30 Jan 2015 Mexican Surrogacy Boom Spawns More Damaging Headlines
Due in part to legal restrictions on surrogacy in many jurisdictions and the high cost of surrogacy and other types of assisted reproductive technology, a brisk surrogacy tourism industry has emerged. Intended parents, usually from affluent Western societies, travel to remote parts of the globe, seeking to create families in a locales where surrogacy is less costly and legal constraints can be more easily circumnavigated. Unfortunately, the foreign surrogacy route can be hazardous and fraught with such things as: inferior screening procedures, impoverished surrogates who are vulnerable to fraud and mistreatment, unethical agencies, political and legal instability, and inadequate health care. This week’s headlines out of Mexico, about a Canadian couple unable to bring their fragile preemie twins home, hits home the point: when it comes to ART, the seemingly low-budget solution can end up costing intended parents far more in the end, both financially and emotionally.

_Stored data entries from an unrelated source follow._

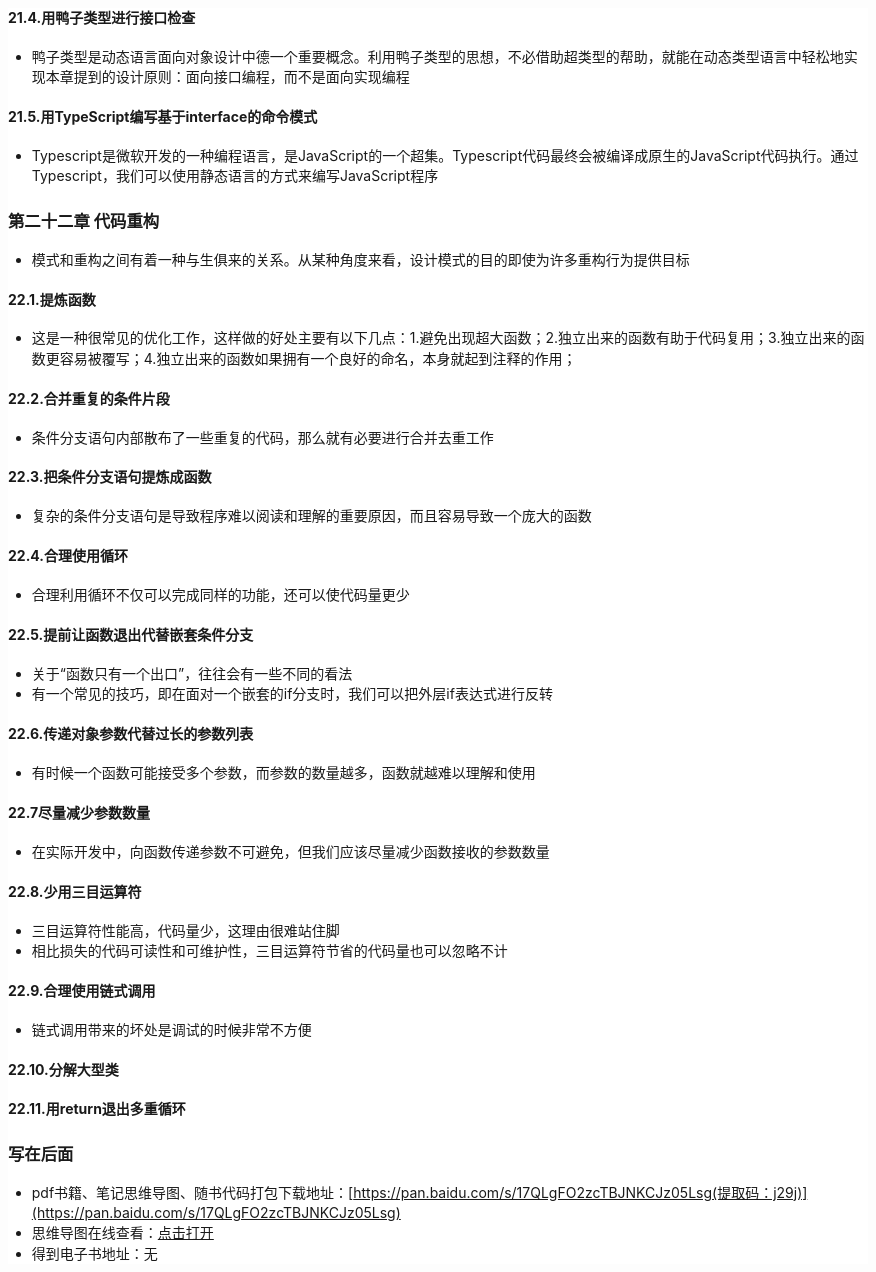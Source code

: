 #### 21.4.用鸭子类型进行接口检查
- 鸭子类型是动态语言面向对象设计中德一个重要概念。利用鸭子类型的思想，不必借助超类型的帮助，就能在动态类型语言中轻松地实现本章提到的设计原则：面向接口编程，而不是面向实现编程

#### 21.5.用TypeScript编写基于interface的命令模式
- Typescript是微软开发的一种编程语言，是JavaScript的一个超集。Typescript代码最终会被编译成原生的JavaScript代码执行。通过Typescript，我们可以使用静态语言的方式来编写JavaScript程序

### 第二十二章 代码重构
- 模式和重构之间有着一种与生俱来的关系。从某种角度来看，设计模式的目的即使为许多重构行为提供目标

#### 22.1.提炼函数
- 这是一种很常见的优化工作，这样做的好处主要有以下几点：1.避免出现超大函数；2.独立出来的函数有助于代码复用；3.独立出来的函数更容易被覆写；4.独立出来的函数如果拥有一个良好的命名，本身就起到注释的作用；

#### 22.2.合并重复的条件片段
- 条件分支语句内部散布了一些重复的代码，那么就有必要进行合并去重工作

#### 22.3.把条件分支语句提炼成函数
- 复杂的条件分支语句是导致程序难以阅读和理解的重要原因，而且容易导致一个庞大的函数

#### 22.4.合理使用循环
- 合理利用循环不仅可以完成同样的功能，还可以使代码量更少

#### 22.5.提前让函数退出代替嵌套条件分支
- 关于“函数只有一个出口”，往往会有一些不同的看法
- 有一个常见的技巧，即在面对一个嵌套的if分支时，我们可以把外层if表达式进行反转

#### 22.6.传递对象参数代替过长的参数列表
- 有时候一个函数可能接受多个参数，而参数的数量越多，函数就越难以理解和使用

#### 22.7尽量减少参数数量
- 在实际开发中，向函数传递参数不可避免，但我们应该尽量减少函数接收的参数数量

#### 22.8.少用三目运算符
- 三目运算符性能高，代码量少，这理由很难站住脚
- 相比损失的代码可读性和可维护性，三目运算符节省的代码量也可以忽略不计

#### 22.9.合理使用链式调用
- 链式调用带来的坏处是调试的时候非常不方便

#### 22.10.分解大型类

#### 22.11.用return退出多重循环

### 写在后面
- pdf书籍、笔记思维导图、随书代码打包下载地址：[https://pan.baidu.com/s/17QLgFO2zcTBJNKCJz05Lsg(提取码：j29j)](https://pan.baidu.com/s/17QLgFO2zcTBJNKCJz05Lsg)
- 思维导图在线查看：[点击打开](/attachment/E.《JavaScript设计模式与开发实践》_曾探.svg)
- 得到电子书地址：无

British Columbia couple Greg and Elaine Smith’s twins, girl Ariana and boy Ayden, were born to a surrogate on Jan. 8 in Villahermosa, Mexico. Born prematurely with serious complications, they are being treated in neonatal care intensive care unit at the local hospital. The Smiths are concerned about the care they are receiving; both babies have lost weight since birth, and Ariana remains in critical condition. However, the parents are prevented from bringing their babies back to British Columbia because birth certificates, necessary in order to start the immigration process, have not been issued. Meanwhile, the cost of the babies’ care is spiraling—$5,000 Canadian per day, payable every four days, according to a CBCNews report. The parents are in anguish.
Villahermosa is in the Mexican state of Tabasco, where surrogacy has been legal since 1998, if it is “altruistic”—in other words, the surrogate is not paid other than to cover medical care and expenses. Resourceful agencies and individuals quickly figured out ways to disguise commercial surrogacy as altruistic.
Until recently India and Thailand, where laws governing surrogacy were murky or non-existent, were hotspots for surrogacy tourism. In 2012 India clamped down on surrogacy, limiting it to intended parents who were heterosexual and married. Then in 2014 lurid headlines about a couple who abandoned a newborn with disabilities moved Thai officials to virtually outlaw surrogacy there. Suddenly Mexico’s already growing surrogacy business took off.
The situation with the Smith twins is heartbreaking, and medical complications at birth and inadequate medical care are only two among many things that could go tragically wrong. As has occurred in Thailand and other places, changes in governmental policy could disrupt the surrogacy arrangement mid-pregnancy, challenge the parental rights of intended parents, or even prevent children from being taken out of the country. Any intended parents thinking of traveling to another nation for ART to cut costs should calculate the potentially devastating costs should things not go according to plan.
But as devastating as incidents such as this one are to families, the fallout ultimately extends far beyond the people directly involved. The resulting media furor often sparks governmental and cultural resistance to the acceptance of ART technology and the adoption of ART-friendly policies—and thus potentially prevents thousands of people from creating the families they dream of.